[cabfpub] Ballot 122 - Verified Method of Communication
Moudrick M. Dadashov
md at ssc.lt
Fri May 9 21:35:49 UTC 2014
Thanks for fair answer, I respect your opinion but I can hardly can
accept it for someone leading a group. Sorry, nothing personal, really.
Thanks,
M.D.
On 5/10/2014 12:10 AM, Jeremy Rowley wrote:
> This ballot only. It's a polite request, not a rule or demand. I'm
> genuinely curious on how they see the Forum addressing countries that no
> longer support land lines.
>
> Jeremy
>
> -----Original Message-----
> From: Moudrick M. Dadashov [mailto:md at ssc.lt]
> Sent: Friday, May 9, 2014 3:08 PM
> To: Jeremy Rowley; richard.smith at comodo.com; 'Kelvin Yiu'; 'Gervase
> Markham'; 'Ryan Sleevi'
> Cc: public at cabforum.org
> Subject: Re: [cabfpub] Ballot 122 - Verified Method of Communication
>
> Is this interest applicable to this ballot only or as a rule?
>
> Thanks,
> M.D.
>
> On 5/9/2014 11:58 PM, Jeremy Rowley wrote:
>> And I agree with Rick's question. Since Mozilla and Microsoft voted
> against
>> the proposal. I'd be especially interested in hearing what they would
>> consider an acceptable alternative to a telephone number.
>>
>> Jeremy
>>
>> -----Original Message-----
>> From: Moudrick M. Dadashov [mailto:md at ssc.lt]

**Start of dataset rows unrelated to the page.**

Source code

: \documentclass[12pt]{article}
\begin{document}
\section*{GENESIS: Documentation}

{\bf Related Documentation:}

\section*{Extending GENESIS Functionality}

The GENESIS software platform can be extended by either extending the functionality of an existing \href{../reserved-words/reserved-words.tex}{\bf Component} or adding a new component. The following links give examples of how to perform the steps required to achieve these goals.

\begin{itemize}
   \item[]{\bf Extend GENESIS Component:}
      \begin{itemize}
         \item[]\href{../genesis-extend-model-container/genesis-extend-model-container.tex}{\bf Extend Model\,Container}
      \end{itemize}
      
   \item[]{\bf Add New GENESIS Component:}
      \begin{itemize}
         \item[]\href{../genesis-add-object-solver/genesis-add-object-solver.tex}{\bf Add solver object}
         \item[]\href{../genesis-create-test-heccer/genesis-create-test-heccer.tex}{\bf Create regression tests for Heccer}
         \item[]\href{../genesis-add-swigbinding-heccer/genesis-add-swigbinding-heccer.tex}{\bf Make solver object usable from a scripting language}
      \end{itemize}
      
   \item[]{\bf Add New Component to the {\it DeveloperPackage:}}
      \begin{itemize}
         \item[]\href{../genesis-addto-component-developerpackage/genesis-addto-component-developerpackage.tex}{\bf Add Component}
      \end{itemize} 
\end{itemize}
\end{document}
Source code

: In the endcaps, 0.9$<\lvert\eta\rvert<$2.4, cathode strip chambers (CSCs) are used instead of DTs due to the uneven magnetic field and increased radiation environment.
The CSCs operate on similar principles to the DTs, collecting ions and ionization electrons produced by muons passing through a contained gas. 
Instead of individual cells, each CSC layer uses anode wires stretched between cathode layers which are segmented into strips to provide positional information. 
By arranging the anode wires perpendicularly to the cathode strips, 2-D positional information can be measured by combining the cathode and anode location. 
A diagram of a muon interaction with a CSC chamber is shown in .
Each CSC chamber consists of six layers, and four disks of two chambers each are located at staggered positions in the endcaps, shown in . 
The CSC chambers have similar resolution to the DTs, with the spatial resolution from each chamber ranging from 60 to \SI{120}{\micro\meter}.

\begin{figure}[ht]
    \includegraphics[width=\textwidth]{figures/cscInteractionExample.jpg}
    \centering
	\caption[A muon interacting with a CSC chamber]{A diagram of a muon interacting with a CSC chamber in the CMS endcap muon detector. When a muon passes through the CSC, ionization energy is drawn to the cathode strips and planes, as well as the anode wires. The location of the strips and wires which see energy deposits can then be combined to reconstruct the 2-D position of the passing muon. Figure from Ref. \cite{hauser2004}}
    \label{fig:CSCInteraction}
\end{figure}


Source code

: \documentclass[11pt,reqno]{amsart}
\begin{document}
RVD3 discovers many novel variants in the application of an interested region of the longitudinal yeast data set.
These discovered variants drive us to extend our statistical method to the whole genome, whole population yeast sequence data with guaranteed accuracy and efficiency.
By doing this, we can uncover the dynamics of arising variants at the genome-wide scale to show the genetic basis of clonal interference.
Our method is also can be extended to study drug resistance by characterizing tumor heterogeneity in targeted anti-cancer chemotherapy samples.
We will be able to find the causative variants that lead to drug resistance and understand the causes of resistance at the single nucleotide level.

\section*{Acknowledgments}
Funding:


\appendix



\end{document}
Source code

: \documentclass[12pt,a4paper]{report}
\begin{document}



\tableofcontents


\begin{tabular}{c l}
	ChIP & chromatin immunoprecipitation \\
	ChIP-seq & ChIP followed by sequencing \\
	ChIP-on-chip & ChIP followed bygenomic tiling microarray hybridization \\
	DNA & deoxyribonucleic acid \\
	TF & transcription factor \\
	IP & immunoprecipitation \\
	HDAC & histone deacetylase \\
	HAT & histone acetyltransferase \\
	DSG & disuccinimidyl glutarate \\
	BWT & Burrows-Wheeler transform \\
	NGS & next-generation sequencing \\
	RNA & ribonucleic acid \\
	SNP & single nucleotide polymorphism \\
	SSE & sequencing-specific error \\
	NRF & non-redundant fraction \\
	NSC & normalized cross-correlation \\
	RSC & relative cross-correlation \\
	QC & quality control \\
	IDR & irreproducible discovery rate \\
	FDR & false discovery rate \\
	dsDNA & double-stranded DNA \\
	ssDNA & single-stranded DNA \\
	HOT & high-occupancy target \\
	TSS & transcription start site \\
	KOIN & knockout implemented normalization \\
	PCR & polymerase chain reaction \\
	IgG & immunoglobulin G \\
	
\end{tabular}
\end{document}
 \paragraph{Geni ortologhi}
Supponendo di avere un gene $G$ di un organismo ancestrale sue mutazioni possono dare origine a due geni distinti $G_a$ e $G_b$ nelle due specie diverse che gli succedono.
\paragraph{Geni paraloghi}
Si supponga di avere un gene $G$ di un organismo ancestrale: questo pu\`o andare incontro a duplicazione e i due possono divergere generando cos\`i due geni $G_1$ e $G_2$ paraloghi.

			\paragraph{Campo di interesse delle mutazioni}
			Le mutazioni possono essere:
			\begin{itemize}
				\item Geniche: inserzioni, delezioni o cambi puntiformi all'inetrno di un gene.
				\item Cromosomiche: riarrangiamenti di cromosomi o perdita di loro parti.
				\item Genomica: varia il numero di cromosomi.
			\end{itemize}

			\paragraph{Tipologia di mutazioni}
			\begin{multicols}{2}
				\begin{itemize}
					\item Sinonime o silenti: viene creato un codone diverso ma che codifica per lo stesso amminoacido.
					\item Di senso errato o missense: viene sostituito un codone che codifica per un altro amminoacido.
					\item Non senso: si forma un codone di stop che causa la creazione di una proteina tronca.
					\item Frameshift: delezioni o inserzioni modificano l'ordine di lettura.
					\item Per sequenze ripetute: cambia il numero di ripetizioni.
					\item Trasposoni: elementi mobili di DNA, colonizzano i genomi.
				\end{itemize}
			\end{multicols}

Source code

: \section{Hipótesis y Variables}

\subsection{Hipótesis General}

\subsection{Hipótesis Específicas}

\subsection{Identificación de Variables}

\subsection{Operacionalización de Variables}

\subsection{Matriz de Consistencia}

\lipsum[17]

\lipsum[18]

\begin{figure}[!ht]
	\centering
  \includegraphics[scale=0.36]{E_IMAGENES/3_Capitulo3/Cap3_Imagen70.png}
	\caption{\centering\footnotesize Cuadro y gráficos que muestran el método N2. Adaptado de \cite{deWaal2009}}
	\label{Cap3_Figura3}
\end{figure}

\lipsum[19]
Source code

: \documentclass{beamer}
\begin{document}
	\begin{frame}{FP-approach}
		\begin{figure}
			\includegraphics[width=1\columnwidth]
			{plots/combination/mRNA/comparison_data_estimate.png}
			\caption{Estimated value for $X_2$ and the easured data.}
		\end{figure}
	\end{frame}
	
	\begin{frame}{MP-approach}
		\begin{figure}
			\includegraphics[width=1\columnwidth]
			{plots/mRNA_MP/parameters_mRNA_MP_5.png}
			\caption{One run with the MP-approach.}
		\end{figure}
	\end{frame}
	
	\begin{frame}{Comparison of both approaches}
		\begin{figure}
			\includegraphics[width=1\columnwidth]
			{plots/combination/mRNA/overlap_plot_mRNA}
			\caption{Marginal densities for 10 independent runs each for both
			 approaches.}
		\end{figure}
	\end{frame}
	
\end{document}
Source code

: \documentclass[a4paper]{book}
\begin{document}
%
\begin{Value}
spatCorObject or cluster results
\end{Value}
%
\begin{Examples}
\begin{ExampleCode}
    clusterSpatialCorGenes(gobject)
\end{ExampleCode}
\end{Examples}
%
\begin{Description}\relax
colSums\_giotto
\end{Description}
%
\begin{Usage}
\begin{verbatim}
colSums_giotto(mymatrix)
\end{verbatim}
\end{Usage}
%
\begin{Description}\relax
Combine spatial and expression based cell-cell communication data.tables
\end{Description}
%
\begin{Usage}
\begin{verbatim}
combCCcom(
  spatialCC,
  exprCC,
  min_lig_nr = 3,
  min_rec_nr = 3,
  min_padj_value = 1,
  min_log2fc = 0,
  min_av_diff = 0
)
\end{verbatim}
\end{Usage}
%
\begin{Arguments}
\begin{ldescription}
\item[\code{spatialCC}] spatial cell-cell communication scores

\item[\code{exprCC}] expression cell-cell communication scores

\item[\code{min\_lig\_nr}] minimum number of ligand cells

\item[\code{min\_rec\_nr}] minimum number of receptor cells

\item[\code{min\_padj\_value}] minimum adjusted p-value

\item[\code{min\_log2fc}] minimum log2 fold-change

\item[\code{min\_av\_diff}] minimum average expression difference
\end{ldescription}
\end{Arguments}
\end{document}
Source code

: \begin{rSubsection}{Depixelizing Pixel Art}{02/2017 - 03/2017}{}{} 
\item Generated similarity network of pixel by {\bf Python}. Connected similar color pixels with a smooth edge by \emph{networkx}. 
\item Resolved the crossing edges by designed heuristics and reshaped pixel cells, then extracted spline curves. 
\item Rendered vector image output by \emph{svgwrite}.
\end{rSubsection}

>> Sent: Friday, May 9, 2014 2:54 PM
>> To: richard.smith at comodo.com; 'Jeremy Rowley'; 'Kelvin Yiu'; 'Gervase
>> Markham'; 'Ryan Sleevi'
>> Cc: public at cabforum.org
>> Subject: Re: [cabfpub] Ballot 122 - Verified Method of Communication
>>
>> Excellent point, Rich.
>> I'd love if we required an alternative/suggestion with every NO. And
>> would be a rule.
>> Unfortunately for this specific ballot I didn't have a good answer,
>> hence why voted "abstain".
>>
>> I thought the proposal would have been much convincing if someone could
>> show us how it'd work for a REAL life case (see attached pic).
>>
>> Thanks,
>> M.D.
>>
>> On 5/9/2014 11:18 PM, Rich Smith wrote:
>>> OK, so we kicked this around in the EV WG for quite some time. We
>>> discussed, questioned, and came up with what we still think is a
>> reasonable
>>> update to the Guidelines to address a REAL issue. I hear a lot of NOs
> and
>> a
>>> lot of what ifs. Does anyone have what they think is a viable and
>>> reasonable alternative or an actual suggestion as to how we can modify to
>>> come up with a ballot that you would support?
>>> -Rich
>>>
>>>> -----Original Message-----
>>>> From: public-bounces at cabforum.org [mailto:public-bounces at cabforum.org]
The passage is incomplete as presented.